Most of the people on this board judge Telfair through "rose colored" glasses - he did nothing last night until garbage time (as you stated), when no one was playing defense and the game no longer mattered. Bibby "toyed" with Telfair during the competitive part of the game. Taking minues away from Blake to help Telfair is not fair to Blake and I doubt will help Telfair much, who already gets plenty of minutes.

That was an awful game to watch, with Blake & Skinner doing everything they could to win the game, while the rest of the starters seemingly just going through the motions. Very sad.


----------



## Storyteller (Dec 31, 2002)

Mike Tokito's game summary makes it sound like it was a tough game to watch, and I have no reason not to believe him. Still, this gave me a good laugh:



> But McMillan he is no position to abandon Randolph and Miles as his go-to players.


Is that Tarzan writing for the Oregonian now? :laugh:


----------



## blue32 (Jan 13, 2006)

southnc said:


> Steve Blake is playing very good basketball, despite the dire straights this team is in right now. I believe he is the future point gaurd. He's earned it.
> 
> Most of the people on this board judge Telfair through "rose colored" glasses - he did nothing last night until garbage time (as you stated), when no one was playing defense and the game no longer mattered. Bibby "toyed" with Telfair during the competitive part of the game. Taking minues away from Blake to help Telfair is not fair to Blake and I doubt will help Telfair much, who already gets plenty of minutes.
> 
> That was an awful game to watch, with Blake & Skinner doing everything they could to win the game, while the rest of the starters seemingly just going through the motions. Very sad.

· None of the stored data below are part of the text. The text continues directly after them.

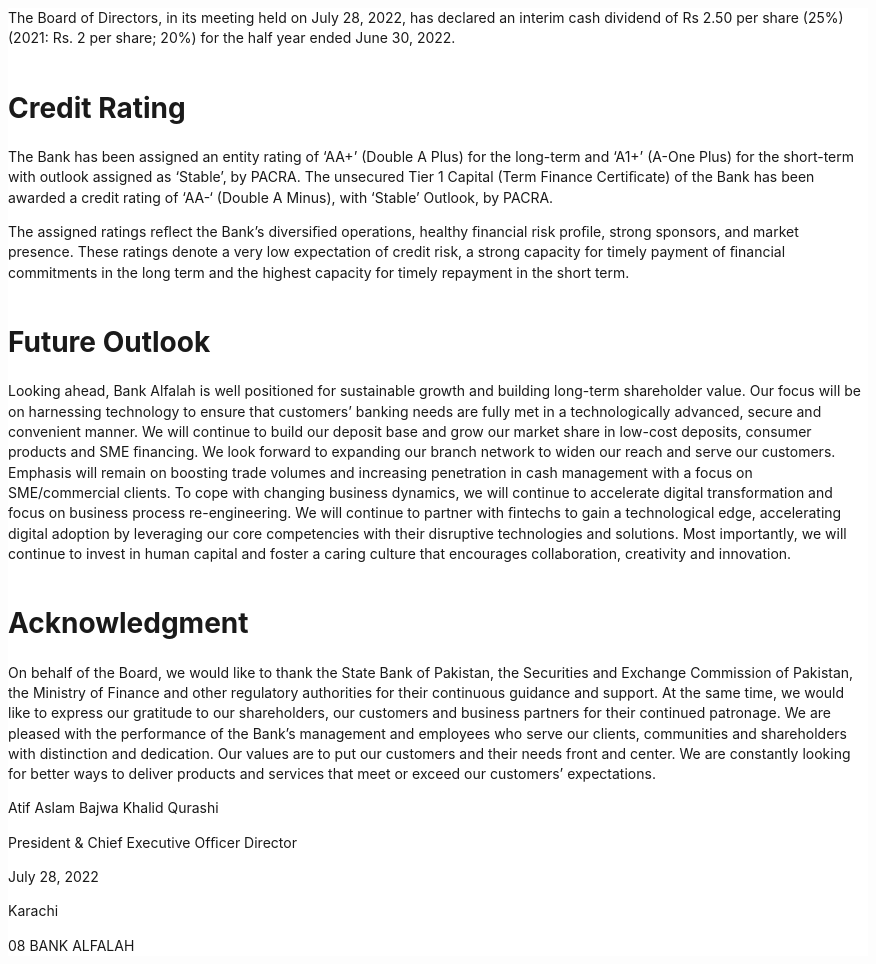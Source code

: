 The Board of Directors, in its meeting held on July 28, 2022, has declared an interim cash dividend of Rs 2.50 per share (25%) (2021: Rs. 2 per share; 20%) for the half year ended June 30, 2022.

# Credit Rating

The Bank has been assigned an entity rating of ‘AA+’ (Double A Plus) for the long-term and ‘A1+’ (A-One Plus) for the short-term with outlook assigned as ‘Stable’, by PACRA. The unsecured Tier 1 Capital (Term Finance Certiﬁcate) of the Bank has been awarded a credit rating of ‘AA-‘ (Double A Minus), with ‘Stable’ Outlook, by PACRA.

The assigned ratings reﬂect the Bank’s diversiﬁed operations, healthy ﬁnancial risk proﬁle, strong sponsors, and market presence. These ratings denote a very low expectation of credit risk, a strong capacity for timely payment of ﬁnancial commitments in the long term and the highest capacity for timely repayment in the short term.

# Future Outlook

Looking ahead, Bank Alfalah is well positioned for sustainable growth and building long-term shareholder value. Our focus will be on harnessing technology to ensure that customers’ banking needs are fully met in a technologically advanced, secure and convenient manner. We will continue to build our deposit base and grow our market share in low-cost deposits, consumer products and SME ﬁnancing. We look forward to expanding our branch network to widen our reach and serve our customers. Emphasis will remain on boosting trade volumes and increasing penetration in cash management with a focus on SME/commercial clients. To cope with changing business dynamics, we will continue to accelerate digital transformation and focus on business process re-engineering. We will continue to partner with ﬁntechs to gain a technological edge, accelerating digital adoption by leveraging our core competencies with their disruptive technologies and solutions. Most importantly, we will continue to invest in human capital and foster a caring culture that encourages collaboration, creativity and innovation.

# Acknowledgment

On behalf of the Board, we would like to thank the State Bank of Pakistan, the Securities and Exchange Commission of Pakistan, the Ministry of Finance and other regulatory authorities for their continuous guidance and support. At the same time, we would like to express our gratitude to our shareholders, our customers and business partners for their continued patronage. We are pleased with the performance of the Bank’s management and employees who serve our clients, communities and shareholders with distinction and dedication. Our values are to put our customers and their needs front and center. We are constantly looking for better ways to deliver products and services that meet or exceed our customers’ expectations.

Atif Aslam Bajwa                                                  Khalid Qurashi

President & Chief Executive Ofﬁcer                                Director

July 28, 2022

Karachi


08        BANK ALFALAH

whoa, i stopped watching later in the fourth quarter and Telfair had very little action, i see he got 16 points late? Wow, nice.....BUT when it's all said and done. Telfair still doesnt run the offense as well as Blake.

Blake had the bulk of his points in the "important" part of the game, not the garbage time....
I agree above.......

Blake should start, Telfair should assist.......Webster needs to start, and Dixon should assist.

Miles/Randolph.....remove them pls..... they have no fire, and no heart. they are in it for the money only....and it shows.


----------



## Blazer Freak (Jul 11, 2004)

southnc said:


> Steve Blake is playing very good basketball, despite the dire straights this team is in right now. I believe he is the future point gaurd. He's earned it.
> 
> Most of the people on this board judge Telfair through "rose colored" glasses - he did nothing last night until garbage time (as you stated), when no one was playing defense and the game no longer mattered. Bibby "toyed" with Telfair during the competitive part of the game. Taking minues away from Blake to help Telfair is not fair to Blake and I doubt will help Telfair much, who already gets plenty of minutes.
> 
> That was an awful game to watch, with Blake & Skinner doing everything they could to win the game, while the rest of the starters seemingly just going through the motions. Very sad.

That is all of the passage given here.